LOUISVILLE, Ky. — Nick Faldo stunned the golfing world last night by dropping Sergio Garcia and Lee Westwood from Saturday morning’s foursomes.
That’s right-you read it correctly.
That’s the Sergio Garcia who has never been beaten in nine foursomes matches. And that’s the Lee Westwood who battled hard for two half points on Friday to extend his unbeaten run to 12 matches. What on earth is Faldo thinking? Well, we’ll all have to tune in Saturday to find out because Europe’s captain scarpered back to his hotel before the pairings had been made public.
Smart move, Mr. Faldo.
When he came in to talk about Friday, he must have known how controversial his new Saturday pairings were, but he must also have known that he would be long gone into the Louisville night by the time anyone found out.
On Thursday, Faldo looked and behaved like a man on the verge of a nervous breakdown. He cried at the slightest mention of Muhammad Ali. He bumbled his way through a speech at the opening ceremony, calling Soren Hansen “Soren Stenson” and asking Graeme McDowell if he was from Ireland or Northern Ireland. But on Friday, once the matches had begun, he seemed to be more in control of his emotions and to be enjoying himself.
Indeed, when three of the first four European groups in Friday morning’s foursomes left the first green 1-up, Faldo was buzzing up and down the fairway in his captain’s buggy, full of early-morning joie de vivre. “Crumbs. Crikey. Lovely jubbly. Spiffing,” he would have said if he was in his day job in the commentary box.
But 10 hours later, Anthony Kim was riding shotgun in a buggy and whooping up the crowd like an American Sergio Garcia, waving his country’s flag and making “raise the roof” motions with his hands. The day hadn’t quite panned out the way Faldo had hoped it would at around 9am. His side trails 5 1/2 to 2 1/2, the worst start for the Europeans since 1979 at the Greenbrier when a certain Nick Faldo of England made his first appearance in the Ryder Cup on U.S. soil, having made his Cup debut — at the tender age of 21 — in 1977. The USA kept that early momentum going and went on to win 17-11.
For once, the omens for Team USA are looking good. They could look even better after Saturday morning’s foursomes.

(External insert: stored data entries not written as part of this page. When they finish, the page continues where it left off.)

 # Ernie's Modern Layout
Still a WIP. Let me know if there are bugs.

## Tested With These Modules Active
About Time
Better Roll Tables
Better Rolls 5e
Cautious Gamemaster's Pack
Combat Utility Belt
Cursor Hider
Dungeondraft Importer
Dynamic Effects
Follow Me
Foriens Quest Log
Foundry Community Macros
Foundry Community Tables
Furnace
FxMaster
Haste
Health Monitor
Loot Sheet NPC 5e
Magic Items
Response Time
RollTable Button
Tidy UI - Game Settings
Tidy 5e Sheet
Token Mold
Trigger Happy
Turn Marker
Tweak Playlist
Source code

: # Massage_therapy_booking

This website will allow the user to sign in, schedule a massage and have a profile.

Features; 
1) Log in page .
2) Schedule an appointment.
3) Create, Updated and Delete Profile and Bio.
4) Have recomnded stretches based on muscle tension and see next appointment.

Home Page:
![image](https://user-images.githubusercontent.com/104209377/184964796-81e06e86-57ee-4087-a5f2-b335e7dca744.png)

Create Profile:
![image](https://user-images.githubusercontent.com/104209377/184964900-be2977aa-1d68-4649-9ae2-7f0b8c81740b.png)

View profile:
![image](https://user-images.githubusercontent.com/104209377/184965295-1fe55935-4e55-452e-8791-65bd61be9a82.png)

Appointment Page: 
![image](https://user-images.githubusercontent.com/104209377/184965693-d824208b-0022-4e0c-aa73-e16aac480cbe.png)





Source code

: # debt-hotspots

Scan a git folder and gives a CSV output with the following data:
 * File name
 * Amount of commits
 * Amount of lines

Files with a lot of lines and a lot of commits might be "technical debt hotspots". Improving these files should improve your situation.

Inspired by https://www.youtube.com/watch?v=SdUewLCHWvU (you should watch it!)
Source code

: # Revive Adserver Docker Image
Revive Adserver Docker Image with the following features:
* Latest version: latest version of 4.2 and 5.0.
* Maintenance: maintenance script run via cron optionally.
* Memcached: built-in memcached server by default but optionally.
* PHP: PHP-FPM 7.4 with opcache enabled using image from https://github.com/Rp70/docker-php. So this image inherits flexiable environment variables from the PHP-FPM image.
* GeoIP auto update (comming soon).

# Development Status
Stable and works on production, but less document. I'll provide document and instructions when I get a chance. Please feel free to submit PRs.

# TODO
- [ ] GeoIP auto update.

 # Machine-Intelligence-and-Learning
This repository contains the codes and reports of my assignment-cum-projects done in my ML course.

Paul Azinger was handed Faldo’s pairings and his eyes lit up, and he failed his attempt to smother a broad grin. But he took the diplomatic line and said, “I’m not going to get drawn into what Nick is up to.”
Listen carefully. Hear that? It’s the sound of Azinger roaring with laughter in the U.S. team room.
Two of Europe’s strongest players will spend the morning riding around Valhalla in a cart. They’ll be watching poor Oliver Wilson make his debut (in foursomes, for Heaven’s sake!) against Phil Mickelson and Anthony Kim. Mark that one down for a red point. Especially since Wilson’s partner will be Henrik Stenson, Europe’s weakest player on Friday morning.
“My emotions are up to here,” Faldo said on Thursday, pointing to the top of his forehead. How was he feeling on Friday night? “I’m ticking along. Yeah, I’m a lot more even today, stronger, or whatever,” he said. That was before anyone got a peek at his pairings. He’s ticking along nicely, it seems, to play the lead in a remake of One Flew Over the Cuckoo’s Nest.
Faldo’s ears must still be humming from the roars of “Booo!” that rang out across Valhalla Country Club as darkness fell on day one of the Ryder Cup. But he shouldn’t take the boos personally. They’re not from the European fans. Yet. They’re, of course, from American fans of crowd-favorite Boo Weekley.
While Americans “booo,” many European fans are wearing T-shirts with the slogan “Faldo’s Barmy Army.” For the uninitiated, “barmy” is British slang for “mentally irregular.”
Barmy? After Captain Nick’s Garcia-Westwood benching, they got that right.